Am nächsten Samstag startet die Fußball-Bundesliga in die neue Saison. Dann werde ich im Frankfurter Stadion sein, wenn die Eintracht gegen Schalke spielt. Ich bin Eintracht-Fan und fahre zusammen mit meinem Sohn und anderen Eintrachtfans öfter zu den Spielen. Ich gehöre auch zu einem Fanclub, den „Bembeladlern“ in Altenhain. Das ist ein Dorf im Vogelsberg. Ein Fan ist jemand, der sich begeistert – für eine Mannschaft, die er gewinnen sehen will, oder auch für eine Idee, für die er einsteht. Die Leute in meinem Fanclub begeistern sich für die Eintracht, manchmal sind sie auch von deren Spiel begeistert.

Die Fahrt nach Frankfurt machen meine Fanclub-Kollegen meistens mit dem Zug. Da wird schon im Abteil gefeiert. Nach Hause fahren sie dann mit mir, in meinem Neun-Sitzer-Bus. Da ist auch immer was los. Wir diskutieren das Spiel und kommentieren die einzelnen Fußballer. Wer war gut, wer war schlecht. Da gehen die Meinungen natürlich auseinander. Und dann gibt es einen kritischen Punkt: wenn die Begeisterung für etwas umschlägt in den Fanatismus gegen etwas. Erst feuert man die eigene Mannschaft an und auf einmal hetzt man fanatisch gegen die anderen. Die Begeisterung für die eigene Sache schlägt um in den Hass gegen die anderen. Das gibt es nicht nur im Fußballstadion.

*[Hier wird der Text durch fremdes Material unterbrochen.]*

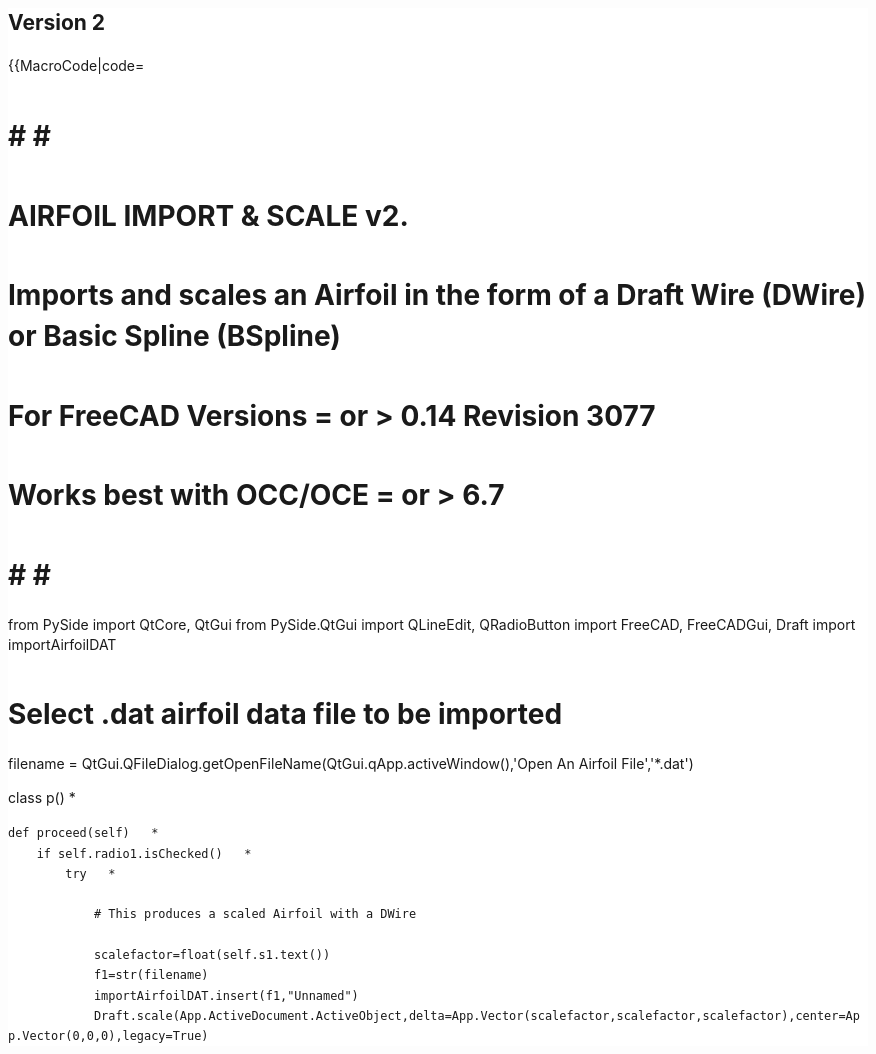 ## Version 2 

  {{MacroCode|code=
<nowiki>
# # # #
#
# AIRFOIL IMPORT & SCALE v2.
# 
# Imports and scales an Airfoil in the form of a Draft Wire (DWire) or Basic Spline (BSpline)
#
# For FreeCAD Versions = or > 0.14 Revision 3077
#
# Works best with OCC/OCE = or > 6.7
#
# # # #


from PySide import QtCore, QtGui
from PySide.QtGui import QLineEdit, QRadioButton
import FreeCAD, FreeCADGui, Draft
import importAirfoilDAT

# Select .dat airfoil data file to be imported

filename = QtGui.QFileDialog.getOpenFileName(QtGui.qApp.activeWindow(),'Open An Airfoil File','*.dat')

class p()   *

    def proceed(self)   *
        if self.radio1.isChecked()   *
            try   *
                
                # This produces a scaled Airfoil with a DWire

                scalefactor=float(self.s1.text())
                f1=str(filename)
                importAirfoilDAT.insert(f1,"Unnamed")
                Draft.scale(App.ActiveDocument.ActiveObject,delta=App.Vector(scalefactor,scalefactor,scalefactor),center=App.Vector(0,0,0),legacy=True)
             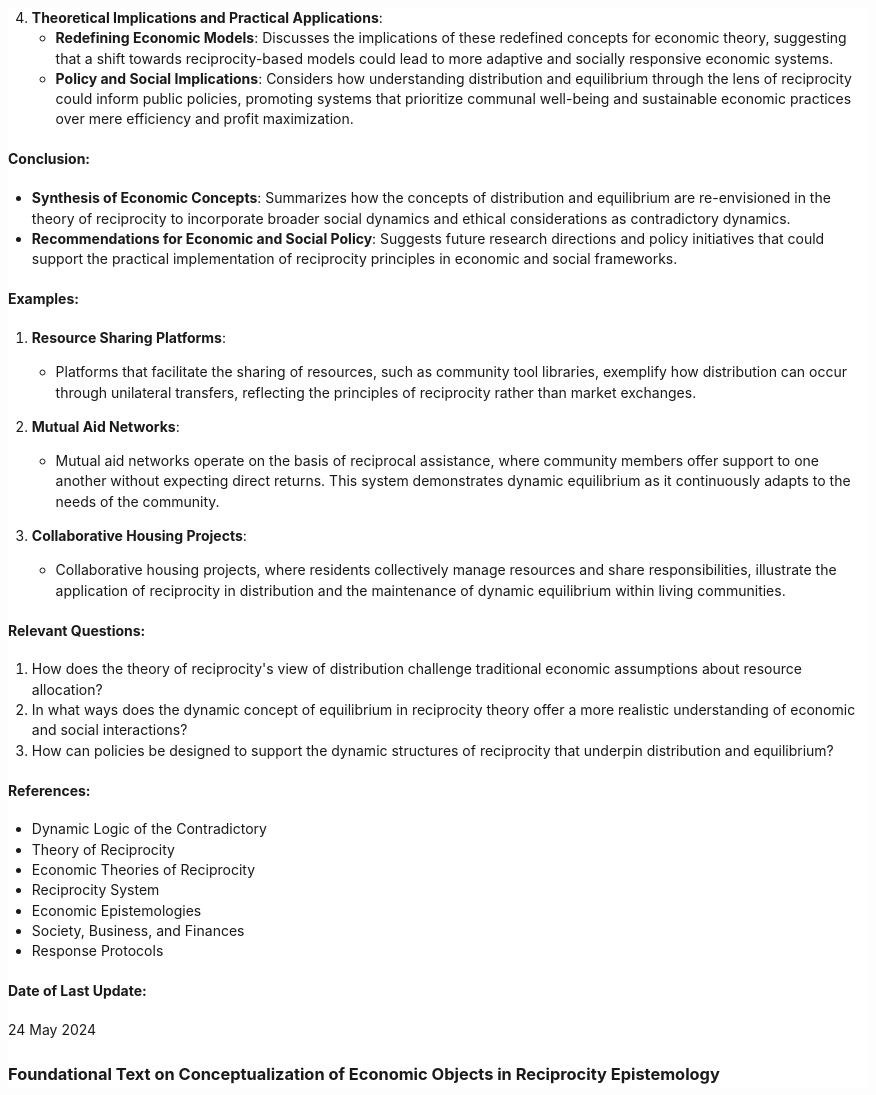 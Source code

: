 4. **Theoretical Implications and Practical Applications**:
   - **Redefining Economic Models**: Discusses the implications of these redefined concepts for economic theory, suggesting that a shift towards reciprocity-based models could lead to more adaptive and socially responsive economic systems.
   - **Policy and Social Implications**: Considers how understanding distribution and equilibrium through the lens of reciprocity could inform public policies, promoting systems that prioritize communal well-being and sustainable economic practices over mere efficiency and profit maximization.

#### Conclusion:
   - **Synthesis of Economic Concepts**: Summarizes how the concepts of distribution and equilibrium are re-envisioned in the theory of reciprocity to incorporate broader social dynamics and ethical considerations as contradictory dynamics.
   - **Recommendations for Economic and Social Policy**: Suggests future research directions and policy initiatives that could support the practical implementation of reciprocity principles in economic and social frameworks.

#### Examples:
1. **Resource Sharing Platforms**:
   - Platforms that facilitate the sharing of resources, such as community tool libraries, exemplify how distribution can occur through unilateral transfers, reflecting the principles of reciprocity rather than market exchanges.

2. **Mutual Aid Networks**:
   - Mutual aid networks operate on the basis of reciprocal assistance, where community members offer support to one another without expecting direct returns. This system demonstrates dynamic equilibrium as it continuously adapts to the needs of the community.

3. **Collaborative Housing Projects**:
   - Collaborative housing projects, where residents collectively manage resources and share responsibilities, illustrate the application of reciprocity in distribution and the maintenance of dynamic equilibrium within living communities.

#### Relevant Questions:
1. How does the theory of reciprocity's view of distribution challenge traditional economic assumptions about resource allocation?
2. In what ways does the dynamic concept of equilibrium in reciprocity theory offer a more realistic understanding of economic and social interactions?
3. How can policies be designed to support the dynamic structures of reciprocity that underpin distribution and equilibrium?

#### References:
- Dynamic Logic of the Contradictory
- Theory of Reciprocity
- Economic Theories of Reciprocity
- Reciprocity System
- Economic Epistemologies
- Society, Business, and Finances
- Response Protocols

#### Date of Last Update:
24 May 2024

### Foundational Text on Conceptualization of Economic Objects in Reciprocity Epistemology
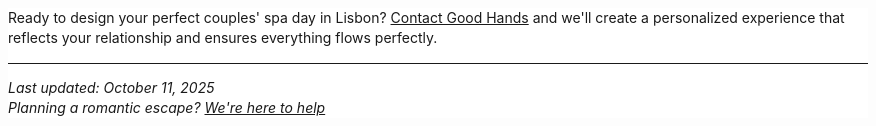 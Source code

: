 Ready to design your perfect couples' spa day in Lisbon? [Contact Good Hands](#booking) and we'll create a personalized experience that reflects your relationship and ensures everything flows perfectly.

---

*Last updated: October 11, 2025*  
*Planning a romantic escape? [We're here to help](mailto:hello@goodhands.com)*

Ich finde es schlimm, wie zurzeit der Hass Menschen besetzt und zur Gewalt gegen andere treibt. Hass macht blind, und Fanatismus macht rasend und irrational. Ich versuche, dazu beizutragen, dass ein Fan nicht zum Fanatiker wird. Ich versuche das im Stadion wie auch sonst im Leben. Es fängt im Kleinen an: Warum muss man eigentlich eine andere Mannschaft, die im Stadion zu Gast ist, Gegner nennen? Die ist doch ein Spielpartner, ohne den Fußball nicht funktioniert. Die anderen als Gegner oder Feinde zu sehen, so ein Denken macht das Leben schwer und treibt Menschen bis zum Fanatismus, der am Ende alles zerstören will.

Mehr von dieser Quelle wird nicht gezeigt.